Plus d’un milliard de francs remis “en espèces”
À la barre, la plaignante affirme avoir remis à l’accusée la somme astronomique de 1 140 000 000 francs guinéens, principalement en liquide. Selon Kadiatou Camara, les remises se faisaient dans les locaux mêmes de la Direction Générale des Douanes.
Face au tribunal, Aïcha Conté reconnaît la dette et tente d’en retracer l’origine :
« Je devais 1 140 000 000 GNF à madame Camara. Les prêts ont commencé avec 150 millions pour l’achat de poissons », explique-t-elle, affirmant que les affaires fructueuses ont poussé la capitaine à augmenter les montants prêtés.
Elle évoque notamment un prêt de 200 millions GNF assorti d’un intérêt de 15 millions, puis plusieurs autres avances consenties “sans difficulté”.
Des fonds redistribués… et une activité paralysée
L’accusée assure avoir réinjecté une partie des sommes dans son circuit commercial, notamment en les confiant à deux vendeuses de poissons, Diaraye Bah et Mabinty :
« J’ai pris 400 millions pour remettre à Diaraye Bah et un autre montant à Mabinty », affirme-t-elle.
Mais sa chaîne d’approvisionnement aurait été frappée par plusieurs imprévus : panne du bateau de pêche de ses fournisseurs, repos biologique, rupture d’approvisionnement en poissons.
« Cela a freiné tous mes business… Mais je m’engage à rembourser d’ici fin 2026 », promet-elle.
Une co-accusée qui confirme la circulation des fonds
Appelée à témoigner, Diaraye Bah confirme avoir bien reçu 400 millions via Aïcha Conté.
Elle précise avoir elle-même porté plainte contre les propriétaires du navire « Dja-Man », en panne, pour tenter de récupérer de quoi rembourser.
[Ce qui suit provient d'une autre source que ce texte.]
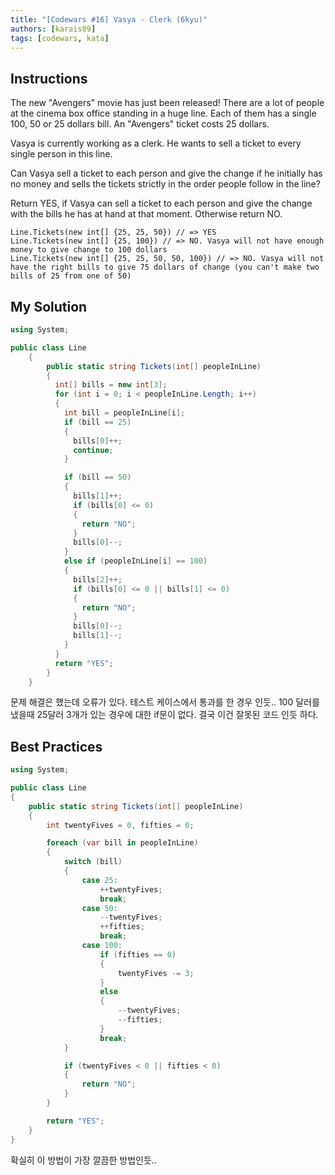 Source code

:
 ```yaml
---
title: "[Codewars #16] Vasya - Clerk (6kyu)"
authors: [karais89]
tags: [codewars, kata]
---
```


## Instructions

The new "Avengers" movie has just been released! There are a lot of people at the cinema box office standing in a huge line. Each of them has a single 100, 50 or 25 dollars bill. An "Avengers" ticket costs 25 dollars.

Vasya is currently working as a clerk. He wants to sell a ticket to every single person in this line.

Can Vasya sell a ticket to each person and give the change if he initially has no money and sells the tickets strictly in the order people follow in the line?

Return YES, if Vasya can sell a ticket to each person and give the change with the bills he has at hand at that moment. Otherwise return NO.

```
Line.Tickets(new int[] {25, 25, 50}) // => YES
Line.Tickets(new int[] {25, 100}) // => NO. Vasya will not have enough money to give change to 100 dollars
Line.Tickets(new int[] {25, 25, 50, 50, 100}) // => NO. Vasya will not have the right bills to give 75 dollars of change (you can't make two bills of 25 from one of 50)
```

## My Solution

```csharp
using System;

public class Line
    {
        public static string Tickets(int[] peopleInLine)
        {
          int[] bills = new int[3];
          for (int i = 0; i < peopleInLine.Length; i++)
          {
            int bill = peopleInLine[i];
            if (bill == 25)
            {
              bills[0]++;
              continue;
            }

            if (bill == 50)
            {
              bills[1]++;
              if (bills[0] <= 0)
              {
                return "NO";
              }
              bills[0]--;
            }
            else if (peopleInLine[i] == 100)
            {
              bills[2]++;
              if (bills[0] <= 0 || bills[1] <= 0)
              {
                return "NO";
              }
              bills[0]--;
              bills[1]--;
            }
          }
          return "YES";
        }
    }
```

문제 해결은 했는데 오류가 있다. 테스트 케이스에서 통과를 한 경우 인듯..
100 달러를 냈을때 25달러 3개가 있는 경우에 대한 if문이 없다.
결국 이건 잘못된 코드 인듯 하다.

## Best Practices

```csharp
using System;

public class Line
{
    public static string Tickets(int[] peopleInLine)
    {
        int twentyFives = 0, fifties = 0;

        foreach (var bill in peopleInLine)
        {
            switch (bill)
            {
                case 25:
                    ++twentyFives;
                    break;
                case 50:
                    --twentyFives;
                    ++fifties;
                    break;
                case 100:
                    if (fifties == 0)
                    {
                        twentyFives -= 3;
                    }
                    else
                    {
                        --twentyFives;
                        --fifties;
                    }
                    break;
            }

            if (twentyFives < 0 || fifties < 0)
            {
                return "NO";
            }
        }

        return "YES";
    }
}

```

확실히 이 방법이 가장 깔끔한 방법인듯..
La plaignante évoque un “réseau d’escroquerie et de maraboutage”
Dans une déclaration saisissante, la capitaine des Douanes détaille également d’autres sommes remises :
– 17 000 dollars (145 217 910 GNF),
– 50 millions GNF,
– 400 millions GNF pour une commande supposée au Sénégal.
Puis elle lâche une accusation lourde :
« On dirait que j’ai été travaillée chez un marabout… Hadja Oumou Yansané m’a dit que Aïcha Conté appartenait à un réseau d’escroquerie et de maraboutage à Foulamadina. »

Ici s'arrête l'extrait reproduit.